Work item: Report back every line in the data that includes the string "library".

START Records

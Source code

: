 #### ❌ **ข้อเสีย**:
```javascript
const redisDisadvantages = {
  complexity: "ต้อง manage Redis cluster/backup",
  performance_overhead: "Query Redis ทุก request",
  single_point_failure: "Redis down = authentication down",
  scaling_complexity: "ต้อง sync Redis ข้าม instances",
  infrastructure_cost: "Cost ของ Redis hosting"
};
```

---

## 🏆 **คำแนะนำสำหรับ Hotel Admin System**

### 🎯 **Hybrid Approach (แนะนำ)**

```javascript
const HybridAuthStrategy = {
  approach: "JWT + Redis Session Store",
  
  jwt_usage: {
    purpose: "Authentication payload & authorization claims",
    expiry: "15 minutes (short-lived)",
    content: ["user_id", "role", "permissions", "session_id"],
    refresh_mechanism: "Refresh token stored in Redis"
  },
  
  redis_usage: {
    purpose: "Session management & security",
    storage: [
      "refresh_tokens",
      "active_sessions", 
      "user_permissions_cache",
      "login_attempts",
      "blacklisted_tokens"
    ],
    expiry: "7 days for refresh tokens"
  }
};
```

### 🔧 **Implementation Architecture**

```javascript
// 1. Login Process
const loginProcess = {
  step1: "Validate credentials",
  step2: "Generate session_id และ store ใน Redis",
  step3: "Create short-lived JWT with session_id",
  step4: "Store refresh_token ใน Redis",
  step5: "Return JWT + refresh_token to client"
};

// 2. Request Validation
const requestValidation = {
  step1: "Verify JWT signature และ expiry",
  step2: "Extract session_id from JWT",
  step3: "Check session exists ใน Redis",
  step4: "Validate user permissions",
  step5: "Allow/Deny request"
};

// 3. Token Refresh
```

END Records
START Records

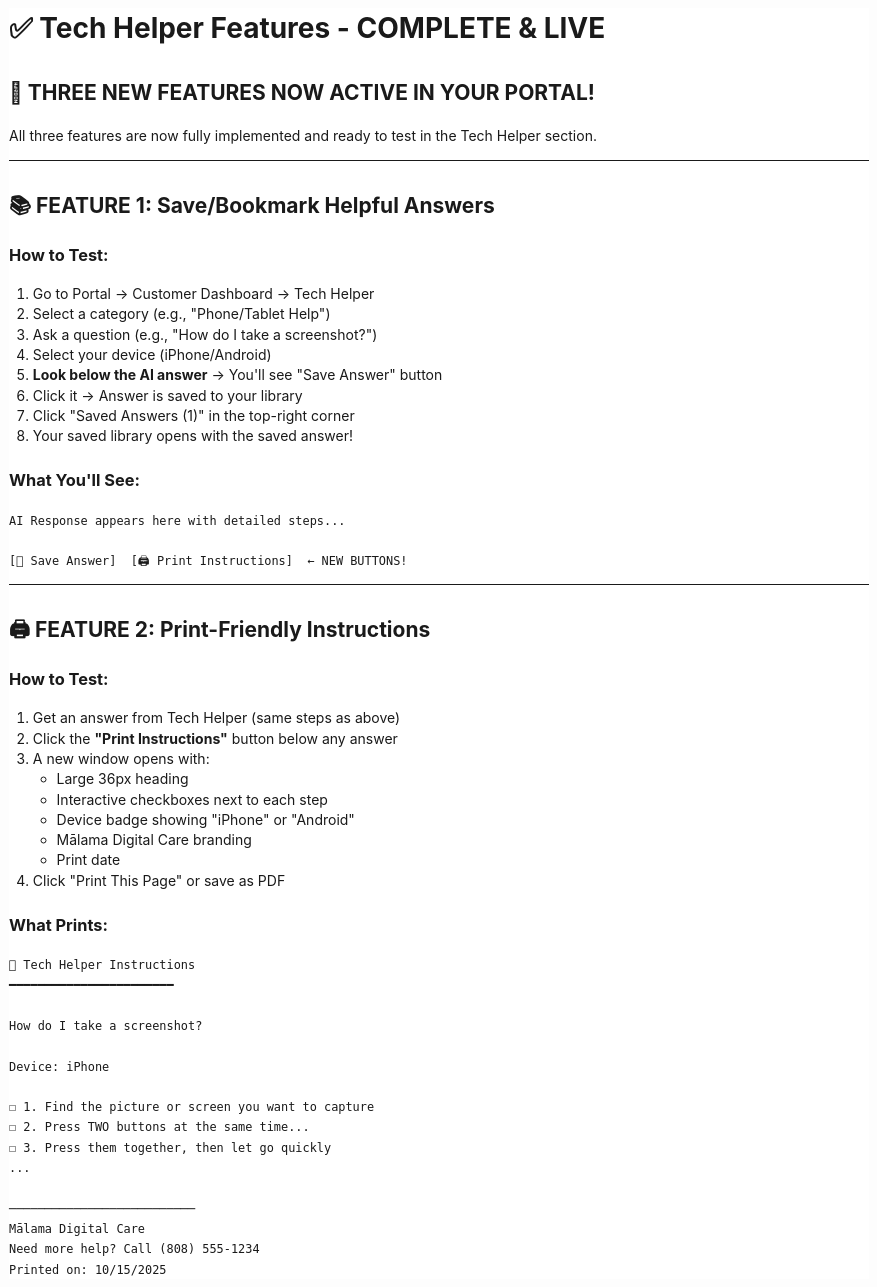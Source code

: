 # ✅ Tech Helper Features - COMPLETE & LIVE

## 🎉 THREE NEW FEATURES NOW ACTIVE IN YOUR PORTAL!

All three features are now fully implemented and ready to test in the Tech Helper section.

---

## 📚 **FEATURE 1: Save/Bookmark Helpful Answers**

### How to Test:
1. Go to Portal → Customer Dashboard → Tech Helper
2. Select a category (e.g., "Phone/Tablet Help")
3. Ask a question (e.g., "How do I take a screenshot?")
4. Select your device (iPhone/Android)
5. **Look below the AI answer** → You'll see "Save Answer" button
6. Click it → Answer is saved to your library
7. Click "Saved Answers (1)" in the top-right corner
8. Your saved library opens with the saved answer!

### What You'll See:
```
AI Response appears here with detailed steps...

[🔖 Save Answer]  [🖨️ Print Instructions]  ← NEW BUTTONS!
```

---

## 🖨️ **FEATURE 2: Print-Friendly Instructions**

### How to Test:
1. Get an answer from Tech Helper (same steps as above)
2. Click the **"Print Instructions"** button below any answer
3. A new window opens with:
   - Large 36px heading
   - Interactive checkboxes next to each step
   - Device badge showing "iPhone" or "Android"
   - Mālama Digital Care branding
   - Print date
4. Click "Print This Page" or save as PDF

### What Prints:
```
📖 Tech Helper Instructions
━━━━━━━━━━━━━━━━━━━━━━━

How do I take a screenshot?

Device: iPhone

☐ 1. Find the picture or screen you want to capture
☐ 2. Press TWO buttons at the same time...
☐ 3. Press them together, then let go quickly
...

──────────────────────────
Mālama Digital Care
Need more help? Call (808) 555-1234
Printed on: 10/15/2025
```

END Records
START Records

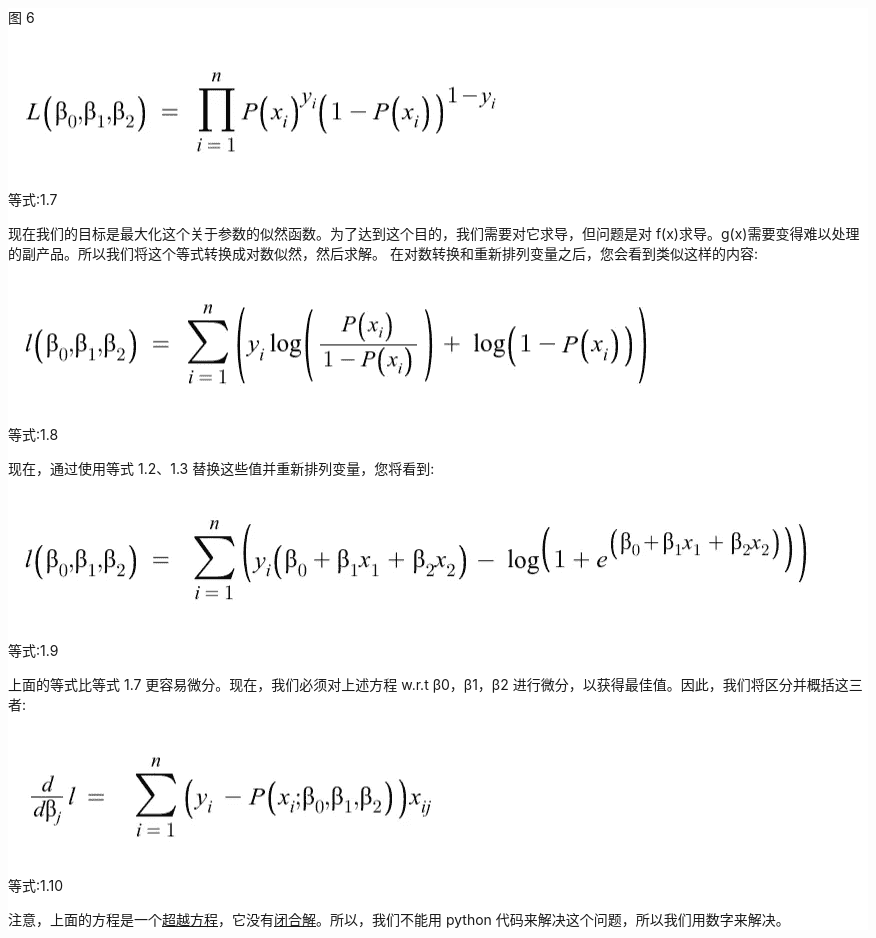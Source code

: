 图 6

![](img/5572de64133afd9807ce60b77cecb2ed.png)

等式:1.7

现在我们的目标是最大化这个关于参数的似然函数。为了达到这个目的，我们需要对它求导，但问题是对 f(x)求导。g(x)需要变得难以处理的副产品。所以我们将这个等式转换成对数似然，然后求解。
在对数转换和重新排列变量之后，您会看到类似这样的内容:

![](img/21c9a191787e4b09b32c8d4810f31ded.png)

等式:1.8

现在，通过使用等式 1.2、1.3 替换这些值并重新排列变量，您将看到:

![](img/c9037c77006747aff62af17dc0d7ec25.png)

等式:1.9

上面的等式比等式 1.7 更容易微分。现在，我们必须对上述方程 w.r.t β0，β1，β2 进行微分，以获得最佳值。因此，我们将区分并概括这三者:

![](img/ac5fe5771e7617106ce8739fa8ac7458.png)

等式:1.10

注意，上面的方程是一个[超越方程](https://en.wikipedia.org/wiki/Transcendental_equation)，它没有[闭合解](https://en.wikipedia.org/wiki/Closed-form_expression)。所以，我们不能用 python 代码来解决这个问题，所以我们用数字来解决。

END Records

Exercise output:
6. Click it → Answer is saved to your library
8. Your saved library opens with the saved answer!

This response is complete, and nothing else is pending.